Shouldn’t they be measuring for clearances too? they didn’t measure anything.
we did measure after the guys left and it’s ok except it’s too close by a bout an inch.

so best option if money and time weren’t factors would be - reline the chimney with double wall chimney pipe. The brick of the chimney does have a clean out. So i guess the T pipe with the clean out cap might just be a straight pipe or a T to the clean-out? unsure how you’d terminate the pipe. but i’m sure that’s not a new thing.

your one article said over 80% of homes it’s wrong. well this one is
 

d.sebens

Member
Oct 26, 2021
89
White Heath Illinois
If you keep getting push back for them to do it right you could call the stove manufacturer and see if you can talk to the regional rep. It’s easy to screw a person but they might listen more if their fireplace/stove brand is upset with them.
 

rosieXdox

New Member
Sep 29, 2021
70
new jersey
So i understand that they need to re do the through wall?
and ideally the metal chimney pipe should fit into and past the threshold of the terra-cotta chimney pipe? then should the space between the sides of the pipe and the terra-cotta pipe be filled with masonry?
right now the pipe they cut ends at the end of the crock. and the gap exists where the corner edge of the terra-cotta pipe. so you can see around the outside of the terra-cotta pipe and see the brick masonry chimney interior.
 

rosieXdox

New Member
Sep 29, 2021
70
new jersey
If you keep getting push back for them to do it right you could call the stove manufacturer and see if you can talk to the regional rep. It’s easy to screw a person but they might listen more if their fireplace/stove brand is upset with them.


I really don’t like getting people in hot water.
this is my home, and the lives of my family, if there’s a house fire. idk.

i might call a different local company if when this other guy from this company comes on tuesday tells me it’s all square, even when I ask begreens questions.
 

begreen

Mooderator
Staff member
Nov 18, 2005
93,751
South Puget Sound, WA
I've explained 2 options for a better install. @bholler may have additional ideas. Regardless of the method there will be some cutting back of the combustibles to achieve the required clearance. How much will depend on the method used.
 
  • Like
Reactions: rosieXdox

panderson03

Member
Oct 21, 2018
33
minnesota
The 1/2” gap can easily be filled with a board cut to the height oh the hearth pad.. There should be no carpet under the hearth. If it were me and I wanted a custom fit, I would just make one with a bottom plywood layer, then cement board then tile.
that's what we did for our 3 hearths
 

rosieXdox

New Member
Sep 29, 2021
70
new jersey
i have updates.

today a guy came who looked at it. He didn’t want to take out the pipe inside the crock. he didn’t have any concrete with him, so idk why he came, he said he’s been sent to the wrong calls all week. I said they told me “Lou” was supposed to come and as soon as i said that he said I’ll just leave it like this and i’m sure he’s coming. Lou is the owner.

No one else came.

I’ve taken some more pictures.
I also called a different shop and asked questions.
That shop told me Class A pipe is not supposed to be cut. And there should be no holes or gaps. It should be a closed pipe, one exit one entry point. But he did not want to come into this and help fix. He said he doesn’t know what’s going on, and doesn’t get in the middle of another places work. And he couldn’t speculate on whether is is actually right, or wrong. But that class A shouldn’t be cut, and the path from the wood stove to the top of the chimney should be a closed pipe, no holes, no gaps.

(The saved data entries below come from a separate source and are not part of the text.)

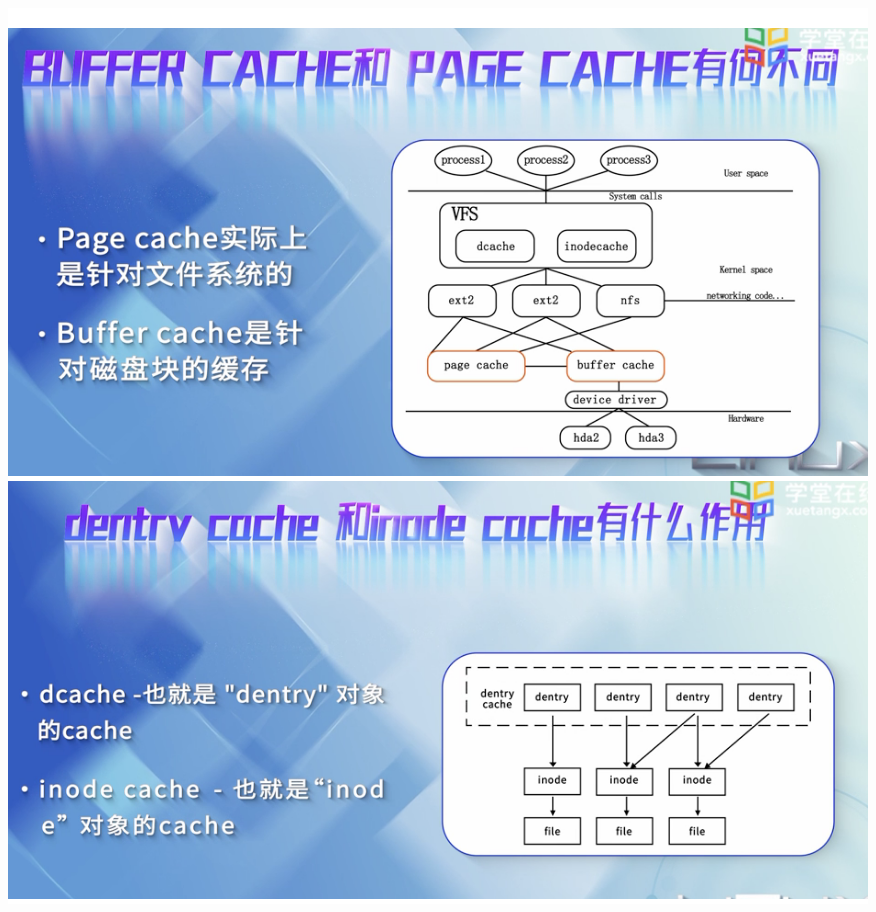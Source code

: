 

<br>

<img src="Linux内核分析与应用8-文件系统/16.png" width = 100% height = 100% />




<img src="Linux内核分析与应用8-文件系统/17.png" width = 100% height = 100% />
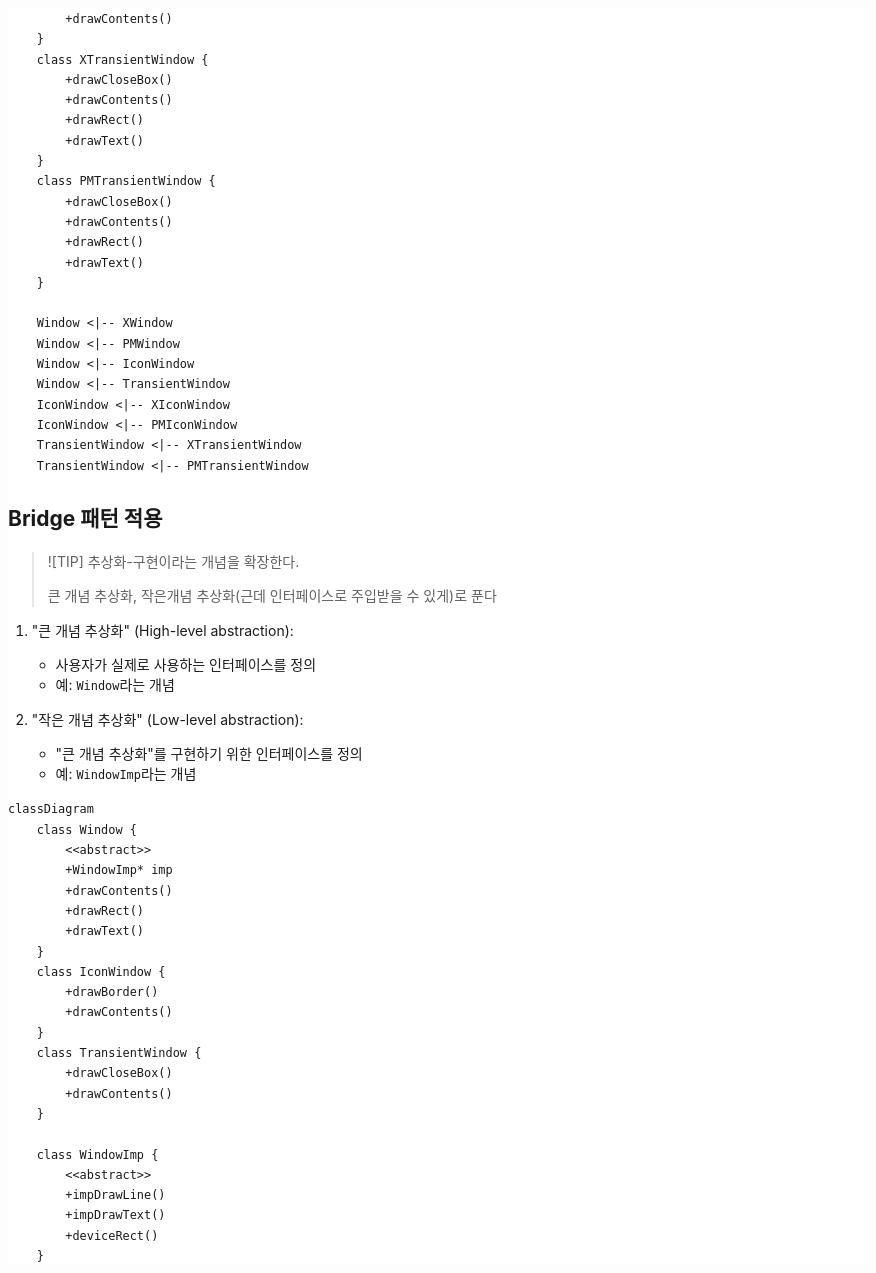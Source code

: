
 ```mermaid
        +drawContents()
    }
    class XTransientWindow {
        +drawCloseBox()
        +drawContents()
        +drawRect()
        +drawText()
    }
    class PMTransientWindow {
        +drawCloseBox()
        +drawContents()
        +drawRect()
        +drawText()
    }

    Window <|-- XWindow
    Window <|-- PMWindow
    Window <|-- IconWindow
    Window <|-- TransientWindow
    IconWindow <|-- XIconWindow
    IconWindow <|-- PMIconWindow
    TransientWindow <|-- XTransientWindow
    TransientWindow <|-- PMTransientWindow
```

## Bridge 패턴 적용

> ![TIP]
> 추상화-구현이라는 개념을 확장한다.
>
> 큰 개념 추상화, 작은개념 추상화(근데 인터페이스로 주입받을 수 있게)로 푼다

1. "큰 개념 추상화" (High-level abstraction):
    - 사용자가 실제로 사용하는 인터페이스를 정의
    - 예: `Window`라는 개념

2. "작은 개념 추상화" (Low-level abstraction):
    - "큰 개념 추상화"를 구현하기 위한 인터페이스를 정의
    - 예: `WindowImp`라는 개념

```mermaid
classDiagram
    class Window {
        <<abstract>>
        +WindowImp* imp
        +drawContents()
        +drawRect()
        +drawText()
    }
    class IconWindow {
        +drawBorder()
        +drawContents()
    }
    class TransientWindow {
        +drawCloseBox()
        +drawContents()
    }

    class WindowImp {
        <<abstract>>
        +impDrawLine()
        +impDrawText()
        +deviceRect()
    }
```

[^1]: https://en.cppreference.com/w/cpp/language/pimpl<br />https://hodongman.github.io/2020/02/15/C++-Pimpl.html
[^2]: 추후 SQLAlchemy 코드를 본다거나 하면 좋을듯?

Since the terra-cotta chimney liner/flue has a gap where you can see around it, should the whole terra-cotta pipe be removed and a steel liner installed?
Should it be repaired with cement?
Should the class A pipe be replaced with a not cut piece?
Should the class A pipe fit into the terra-cotta pipe interior? Or butt up against the exterior of the terra-cotta? or be close to the exterior of the terra-cotta but not close enough to touch?

The 2” clearance is another one I’m not clear on. Please forgive me. I just want to figure this out so I know what’s going on, and I know if we are up to code and most importantly safe.